Concrete Tech Saves Cracking Dam

Durable and waterproof concrete is critical to many structures. Such is the case of the Jucazinho Dam in the northeast corner of Brazil, which has been completely renovated and repaired.

The dam was originally completed in 1998 and is 100 meters high and 442 meters wide. It has a reservoir capacity of 86 billion gallons of water, and once provided drinking water to 800,000 people in 15 surrounding municipalities.

Now, the area has gone through a multiple-year drought—the worst in 60 years. This has left the Jucazinho Dam virtually empty. The exposure to drying temperatures and sporadic rain led to water infiltrating the cracks and joints of the concrete structure. This has caused deterioration and partial scaling of the dam’s concrete surfaces.

Thus, in 2013, the government recommended repairing the dam’s concrete walls and drainage galleries. Once the rain does return, a dehydrated structure could easily rupture.

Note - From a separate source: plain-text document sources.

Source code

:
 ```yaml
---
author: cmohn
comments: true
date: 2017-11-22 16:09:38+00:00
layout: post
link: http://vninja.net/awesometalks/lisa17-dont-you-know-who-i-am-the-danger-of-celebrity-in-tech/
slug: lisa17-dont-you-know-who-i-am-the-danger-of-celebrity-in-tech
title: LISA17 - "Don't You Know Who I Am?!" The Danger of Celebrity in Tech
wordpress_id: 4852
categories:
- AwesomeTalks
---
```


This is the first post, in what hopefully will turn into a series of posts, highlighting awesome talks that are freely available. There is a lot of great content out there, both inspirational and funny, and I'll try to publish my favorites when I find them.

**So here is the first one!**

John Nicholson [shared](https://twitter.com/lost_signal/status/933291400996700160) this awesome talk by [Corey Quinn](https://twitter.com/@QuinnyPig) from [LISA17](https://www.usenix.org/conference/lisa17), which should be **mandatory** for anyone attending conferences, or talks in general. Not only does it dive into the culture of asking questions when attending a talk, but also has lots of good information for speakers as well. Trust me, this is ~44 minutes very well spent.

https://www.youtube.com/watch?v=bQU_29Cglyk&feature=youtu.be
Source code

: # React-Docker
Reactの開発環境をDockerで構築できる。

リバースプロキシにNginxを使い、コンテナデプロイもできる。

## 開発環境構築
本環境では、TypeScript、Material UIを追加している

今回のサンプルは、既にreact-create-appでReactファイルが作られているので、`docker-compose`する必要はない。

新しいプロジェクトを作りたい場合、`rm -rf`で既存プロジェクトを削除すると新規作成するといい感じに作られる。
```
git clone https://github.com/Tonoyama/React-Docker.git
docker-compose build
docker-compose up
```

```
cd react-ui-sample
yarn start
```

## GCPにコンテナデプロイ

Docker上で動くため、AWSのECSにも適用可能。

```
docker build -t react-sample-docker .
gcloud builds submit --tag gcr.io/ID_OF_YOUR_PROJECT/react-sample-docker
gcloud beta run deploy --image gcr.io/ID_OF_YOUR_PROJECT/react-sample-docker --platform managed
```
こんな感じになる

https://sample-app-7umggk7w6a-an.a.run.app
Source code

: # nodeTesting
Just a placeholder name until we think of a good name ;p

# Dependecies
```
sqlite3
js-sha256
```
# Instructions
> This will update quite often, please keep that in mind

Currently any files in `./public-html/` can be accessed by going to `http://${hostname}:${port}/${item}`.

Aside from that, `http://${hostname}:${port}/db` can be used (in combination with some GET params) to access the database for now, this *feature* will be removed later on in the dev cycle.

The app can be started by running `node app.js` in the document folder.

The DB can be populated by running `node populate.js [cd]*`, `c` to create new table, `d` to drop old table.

The National Department of Waterworks, a federal agency, worked with Penetron Brazil to come up with a solution. After review of the current concrete walls, a new mixer and spraying pumping systems were selected to ensure an effective spray application and sound adhesion of the enhanced shotcrete and the other surface-applied and injected crystalline treatments.

To seal the cracks and eliminate the surface scaling, the concrete walls were treated with a combination of liquid sealer, mortar, resin injection and admix to improve the concrete performance and waterproof the drainage galleries.

Work began on the dam in January 2017 and now the dam is ready for the water that could potentially fall in April and May. While this is one example, concrete is advancing, helping build and repair existing structures in a way that is both durable and waterproof.